I feel like PbtA fits with contemporary thinking on information architectures, that avoid complex systems and entanglements across entities formed by rules. Something like a microservices architecture: each move does one job.
I can ask if the current set of rules meets all of my requirements? That is the kind of test my dwarf wizard example represents. If my requirements include a dwarf wizard and the current set of rules doesn't support it, then the set is incomplete as measured against my requirements.
One way to achieve completeness would be to limit my requirements. But TTRPGs like DW are open-ended: I feel able to enumerate requirements endlessly. Thus no finite TTRPG text can be complete by this measure. And describing a procedure for completion does not make it complete. That's what the rough beast slouching in alludes to. GM-fiat can be used as one such procedure.
Above I wrote
So this is a different test of completeness. Above I gave the example of deciding how much is "a lot" in the Ritual move. In this case, it's incomplete because a game parameter is left undefined. It's not that there isn't a move doing the job of Ritual, it's that the move itself is incomplete.
To me, this shows why I should feel comfortable with incompleteness. I agree with your extensible framework characterisation, and that doesn't make Ritual complete. Rather it is the
incompleteness of Ritual that gives it versatility.
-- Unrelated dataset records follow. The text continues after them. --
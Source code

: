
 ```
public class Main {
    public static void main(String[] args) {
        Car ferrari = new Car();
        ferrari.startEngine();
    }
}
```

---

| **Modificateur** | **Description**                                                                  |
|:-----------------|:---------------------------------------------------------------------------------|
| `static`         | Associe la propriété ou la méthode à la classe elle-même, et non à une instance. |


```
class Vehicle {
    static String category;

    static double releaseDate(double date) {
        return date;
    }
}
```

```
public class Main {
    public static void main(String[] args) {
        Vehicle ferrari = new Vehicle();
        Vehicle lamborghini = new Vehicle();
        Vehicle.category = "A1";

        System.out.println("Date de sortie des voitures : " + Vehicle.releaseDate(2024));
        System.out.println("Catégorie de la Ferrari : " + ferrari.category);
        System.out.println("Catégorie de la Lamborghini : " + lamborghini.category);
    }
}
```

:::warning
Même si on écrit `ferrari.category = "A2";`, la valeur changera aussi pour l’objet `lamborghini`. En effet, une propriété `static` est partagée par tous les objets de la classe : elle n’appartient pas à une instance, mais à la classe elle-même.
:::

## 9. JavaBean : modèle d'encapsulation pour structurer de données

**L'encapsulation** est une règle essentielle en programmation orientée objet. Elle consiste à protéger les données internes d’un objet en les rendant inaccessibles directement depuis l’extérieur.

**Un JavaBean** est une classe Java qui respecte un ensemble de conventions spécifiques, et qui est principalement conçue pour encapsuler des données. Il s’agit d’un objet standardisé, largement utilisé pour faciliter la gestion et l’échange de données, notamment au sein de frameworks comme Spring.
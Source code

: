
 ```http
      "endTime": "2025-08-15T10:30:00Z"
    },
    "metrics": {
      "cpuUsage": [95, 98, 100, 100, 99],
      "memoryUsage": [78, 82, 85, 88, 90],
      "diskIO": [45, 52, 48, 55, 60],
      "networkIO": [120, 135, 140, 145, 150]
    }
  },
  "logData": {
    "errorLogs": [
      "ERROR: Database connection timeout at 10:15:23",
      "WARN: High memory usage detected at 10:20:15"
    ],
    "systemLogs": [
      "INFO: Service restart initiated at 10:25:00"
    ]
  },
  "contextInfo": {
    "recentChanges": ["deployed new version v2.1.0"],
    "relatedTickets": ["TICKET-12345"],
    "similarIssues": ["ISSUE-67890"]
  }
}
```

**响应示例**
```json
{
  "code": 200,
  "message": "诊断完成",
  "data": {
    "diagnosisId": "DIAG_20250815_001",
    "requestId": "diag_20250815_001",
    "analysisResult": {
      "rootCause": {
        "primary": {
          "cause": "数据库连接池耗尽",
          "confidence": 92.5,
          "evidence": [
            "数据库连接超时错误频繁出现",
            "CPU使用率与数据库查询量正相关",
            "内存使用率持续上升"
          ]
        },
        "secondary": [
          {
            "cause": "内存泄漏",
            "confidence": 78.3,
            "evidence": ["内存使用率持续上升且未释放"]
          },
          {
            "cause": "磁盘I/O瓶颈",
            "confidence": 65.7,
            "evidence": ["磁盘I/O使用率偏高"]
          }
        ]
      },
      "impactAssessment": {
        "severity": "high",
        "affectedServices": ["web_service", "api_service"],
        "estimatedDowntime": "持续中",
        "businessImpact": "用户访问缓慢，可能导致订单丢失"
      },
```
I would again say that it shows incompleteness is an
advantage in TTRPG rules so long as
- What is afforded by the rules meets my highest priority requirements, and
- I have a satisfactory procedure for updating the rules to meet any new requirements
I can like the DW procedure and dislike that in Pathfinder. That doesn't make DW complete and Pathfinder incomplete, but it does mean that if using the latter I have no procedure that satisfies me for sustaining completeness against requirements.